Le premier veillait à la distribution des stupéfiants, tandis que le second s’occupait de la collecte de l’argent, la comptabilité, les payes et le transfert de l’argent pour l’achat des stupéfiants.
Service de qualité
Pour s’assurer que des fonds étaient disponibles pour l’approvisionnement massif de drogue, un système avait été mis en place avec des «investisseurs», à qui on faisait miroiter des profits rapides de 20 000$ à 30 000$ par mois.
Les trafiquants proposaient même de s’occuper de la revente de la cocaïne à leur place.
Ils offraient aussi un «service après-vente», reprenant les kilos de cocaïne que les clients jugeaient de mauvaise qualité, indiquent les documents présentés en cour.

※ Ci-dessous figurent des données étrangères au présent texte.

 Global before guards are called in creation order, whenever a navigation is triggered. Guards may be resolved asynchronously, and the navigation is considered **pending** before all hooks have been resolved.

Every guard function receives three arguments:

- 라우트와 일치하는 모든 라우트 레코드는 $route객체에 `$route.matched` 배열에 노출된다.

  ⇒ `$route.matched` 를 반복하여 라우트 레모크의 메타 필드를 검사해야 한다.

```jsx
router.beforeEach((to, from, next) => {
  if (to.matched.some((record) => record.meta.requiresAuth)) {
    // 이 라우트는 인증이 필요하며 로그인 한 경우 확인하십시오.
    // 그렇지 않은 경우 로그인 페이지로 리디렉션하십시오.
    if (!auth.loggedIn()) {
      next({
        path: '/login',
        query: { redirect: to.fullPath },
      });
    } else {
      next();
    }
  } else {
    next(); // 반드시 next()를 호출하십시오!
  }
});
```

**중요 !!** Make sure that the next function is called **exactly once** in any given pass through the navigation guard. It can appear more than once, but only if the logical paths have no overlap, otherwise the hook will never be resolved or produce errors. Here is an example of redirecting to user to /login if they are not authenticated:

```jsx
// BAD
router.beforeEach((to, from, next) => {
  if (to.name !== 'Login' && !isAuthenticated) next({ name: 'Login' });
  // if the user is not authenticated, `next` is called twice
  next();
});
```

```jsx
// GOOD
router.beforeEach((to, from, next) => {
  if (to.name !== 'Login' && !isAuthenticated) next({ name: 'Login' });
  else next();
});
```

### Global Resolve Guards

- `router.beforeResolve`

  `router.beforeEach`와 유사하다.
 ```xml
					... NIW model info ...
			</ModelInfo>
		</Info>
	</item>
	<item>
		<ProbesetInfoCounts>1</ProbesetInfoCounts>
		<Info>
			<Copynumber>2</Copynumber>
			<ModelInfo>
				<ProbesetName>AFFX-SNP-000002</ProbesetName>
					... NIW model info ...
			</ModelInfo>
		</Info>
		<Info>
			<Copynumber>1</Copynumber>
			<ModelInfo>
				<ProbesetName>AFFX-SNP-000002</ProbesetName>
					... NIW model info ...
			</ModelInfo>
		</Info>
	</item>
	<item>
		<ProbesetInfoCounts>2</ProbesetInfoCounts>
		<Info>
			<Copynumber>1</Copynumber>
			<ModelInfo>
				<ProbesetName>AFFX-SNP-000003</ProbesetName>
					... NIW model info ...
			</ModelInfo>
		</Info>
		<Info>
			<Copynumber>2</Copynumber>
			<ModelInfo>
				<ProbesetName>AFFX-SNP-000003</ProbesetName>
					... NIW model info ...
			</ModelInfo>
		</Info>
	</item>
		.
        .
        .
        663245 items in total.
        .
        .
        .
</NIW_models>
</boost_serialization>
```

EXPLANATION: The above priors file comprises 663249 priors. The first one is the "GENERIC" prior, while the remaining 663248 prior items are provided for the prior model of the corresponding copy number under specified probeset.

Une conversation captée par les policiers révèle que le réseau se procurait des kilos de cocaïne à 26 500$ l’unité, pour les revendre 28 000$. Un kilo était 1500$ moins cher à Toronto qu’à Montréal.

Un immeuble à logements de l’avenue Pothier, à Montréal, servait d’ailleurs de cache d’argent.
Le butin était soigneusement rangé dans la garde-robe d’un bureau... pièce où les enquêteurs avaient caché une caméra.
Voici où en est le dossier de certains acteurs*:
- Patrick-Olivier Gravel, alias «P.-O.» ou «Parker»: sentence à venir, a plaidé coupable
- Maxime Renault: 3 jours de procès, fixés en octobre
- Jean-Michel Renault, alias «J-M» ou «Roadrunner»: 6 ans et demi de prison, a plaidé coupable
- Kepler Philogène, alias «KK» ou «Kéké»: sentence à venir, a plaidé coupable
- Marie-Pier Archambault, alias «Popette»: sentence à venir, a plaidé coupable
- Sarah Blanchard-Majano: enquête préliminaire en novembre
- Nicolas Monière-Lafetière, alias «Nic», «Nico» ou «Capone»: sentence à venir, a plaidé coupable
- Sami Hashemi Pour: 7 ans et demi de prison, a plaidé coupable
- Emmanuel Puthyra Roy: recherché par la police
*Prendre note que les accusations visant les différents suspects varient selon leur implication alléguée dans l’organisation criminelle.